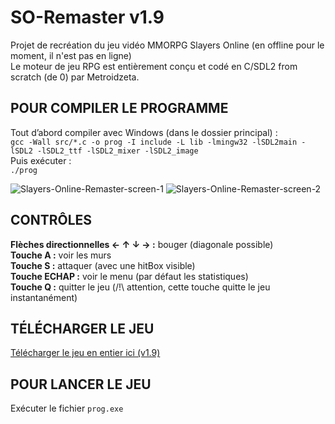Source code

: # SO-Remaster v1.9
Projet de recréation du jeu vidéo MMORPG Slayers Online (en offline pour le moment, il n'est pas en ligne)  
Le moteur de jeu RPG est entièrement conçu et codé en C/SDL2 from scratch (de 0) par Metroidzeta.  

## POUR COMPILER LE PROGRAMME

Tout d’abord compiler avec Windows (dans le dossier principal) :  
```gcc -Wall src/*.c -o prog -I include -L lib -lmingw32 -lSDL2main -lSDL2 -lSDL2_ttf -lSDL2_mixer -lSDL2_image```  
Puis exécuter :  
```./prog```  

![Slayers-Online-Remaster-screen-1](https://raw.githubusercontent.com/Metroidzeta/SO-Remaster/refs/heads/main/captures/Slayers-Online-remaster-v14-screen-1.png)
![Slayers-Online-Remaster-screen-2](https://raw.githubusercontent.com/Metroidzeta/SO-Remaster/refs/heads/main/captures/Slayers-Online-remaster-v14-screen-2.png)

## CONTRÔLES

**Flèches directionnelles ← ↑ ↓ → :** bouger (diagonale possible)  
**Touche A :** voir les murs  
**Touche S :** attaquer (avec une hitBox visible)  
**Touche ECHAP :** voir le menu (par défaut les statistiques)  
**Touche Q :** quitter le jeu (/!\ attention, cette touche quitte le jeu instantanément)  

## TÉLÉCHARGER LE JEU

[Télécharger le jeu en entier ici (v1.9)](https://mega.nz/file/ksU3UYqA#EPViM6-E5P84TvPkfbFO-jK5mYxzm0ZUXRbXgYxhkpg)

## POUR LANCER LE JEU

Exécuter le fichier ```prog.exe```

==

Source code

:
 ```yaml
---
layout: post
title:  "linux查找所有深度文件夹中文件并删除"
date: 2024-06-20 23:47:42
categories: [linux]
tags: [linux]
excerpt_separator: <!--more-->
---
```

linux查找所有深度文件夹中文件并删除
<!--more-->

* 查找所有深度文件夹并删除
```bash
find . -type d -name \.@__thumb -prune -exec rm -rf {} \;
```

Requirement: Where a line of the entries contains the word "Touche", copy that line.

Exercise solution:
**Touche A :** voir les murs  
**Touche S :** attaquer (avec une hitBox visible)  
**Touche ECHAP :** voir le menu (par défaut les statistiques)  
**Touche Q :** quitter le jeu (/!\ attention, cette touche quitte le jeu instantanément)  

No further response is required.